Meio sem vontade, virei a esquina da casa que dava para a parte dos fundos.

Parada em frente a porta da cozinha eu desejei ardentemente aceitar o convite e sentar para almoçar com as lembranças e matar minha fome e minha sede do passado. 

Eu pensei que poderia ficar ali nos fundos da casa da praia para sempre e viver daquelas lembranças. 

Eu teria ficado ali como alguém que senta  ao lado de um baú de cartas e fotos antigas e passa seus dias revendo-as, relendo as e  alimentando-se de lembranças. 

Eu achei que poderia suportar todas as memórias tristes guardadas naquele 'casa baú' só para sentir outra vez o cheiro da comida da minha mãe e me sentir junto de todos voltando do mar ansiosos pelo almoço. 

Parei de pensar por alguns segundos  e olhei para a garagem.

Enxerguei as mulheres da casa lavando roupas no tanque e os homens da casa lavando os carros enquanto as crianças tomavam banho na piscina de plástico. 

Toda aquela água começou a respingar em mim.

Estava muito quente. 

A água e as lembranças eram frias.

As lembranças jorravam pelas frestas e eu não as queria fora. 

Precisava deixá-las. 

Se caminhasse um pouco mais eu chegaria ao final daquela parede e virando a próxima esquina da casa eu encontraria o caminho de volta. 

Pensei no que faria. Cheguei a perguntar em voz alta o que deveria fazer agora.

Caminhei  até o fim da parede e, dos fundos do patio, enxerguei a rua, o carro e dentro dele as pessoas que eu amava. 

Caminhei rápido abafando as vozes dentro da casa e dentro de mim.

Caminhei me recompondo.

Caminhei sentindo o que estava deixando para trás a cada passo que dava. 

O gramado acabou e passei por cima do portão novamente para deixar o pátio da casa.

Sentei no banco do carro e, com as pernas ainda para fora, olhei novamente para casa. 

Algumas lágrimas desnecessárias e teimosas escorreram limpando o orgulho dos meus olhos. 

Nada em mim era desafiador ao olhar para a casa agora. 

Eu havia caminhado ao redor da casa e estava de volta ao carro. Isso era tudo. 

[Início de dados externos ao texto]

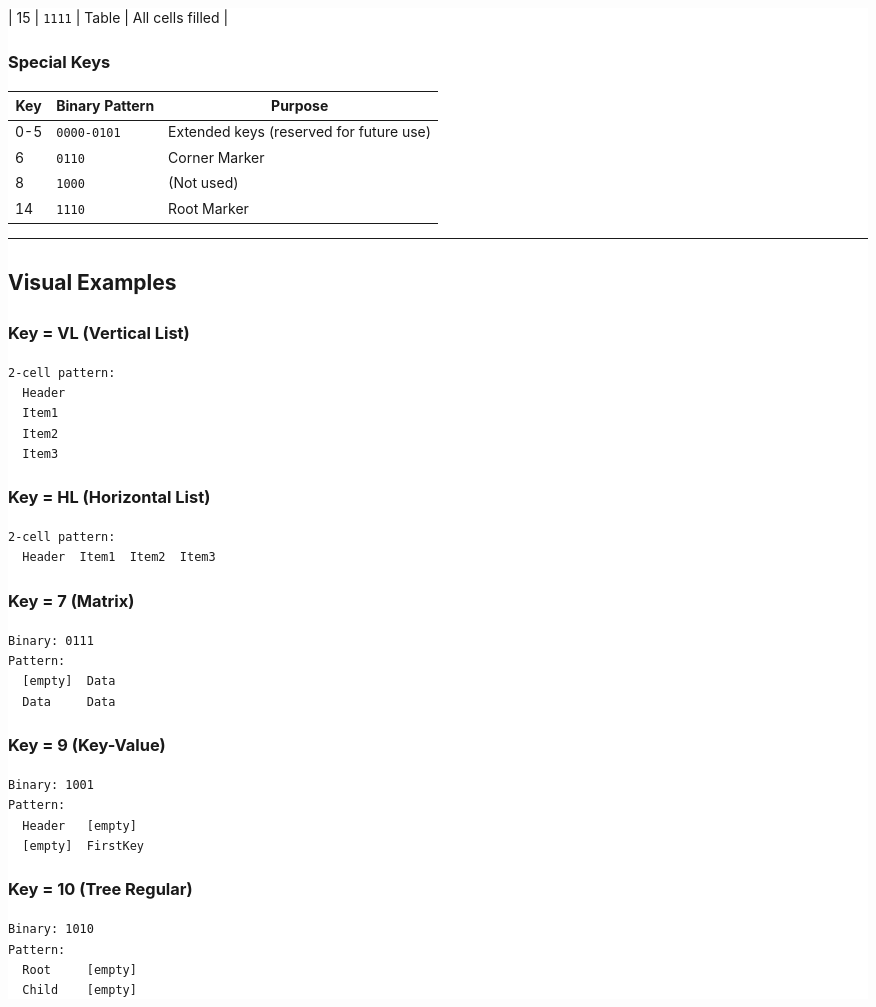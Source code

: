 | 15  | `1111` | Table | All cells filled |

### Special Keys

| Key | Binary Pattern | Purpose |
|-----|---------------|---------|
| 0-5 | `0000-0101` | Extended keys (reserved for future use) |
| 6   | `0110` | Corner Marker |
| 8   | `1000` | (Not used) |
| 14  | `1110` | Root Marker |

---

## Visual Examples

### Key = VL (Vertical List)
```
2-cell pattern:
  Header
  Item1
  Item2
  Item3
```

### Key = HL (Horizontal List)
```
2-cell pattern:
  Header  Item1  Item2  Item3
```

### Key = 7 (Matrix)
```
Binary: 0111
Pattern:
  [empty]  Data
  Data     Data
```

### Key = 9 (Key-Value)
```
Binary: 1001
Pattern:
  Header   [empty]
  [empty]  FirstKey
```

### Key = 10 (Tree Regular)
```
Binary: 1010
Pattern:
  Root     [empty]
  Child    [empty]
```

Olhei uma ultima vez para a casa, desta vez com respeito.

E com uma gratidão dolorida. Mas ainda assim, olhei com gratidão.

Quando o carro partiu desejei por um instante que a casa deixasse de existir. 

Sou assim. Gosto quando as coisas quebram, porque eu não sei o fim delas. 

Mas na esquina daquela rua percebi que era entro de mim que aquelas vozes começavam a silenciar.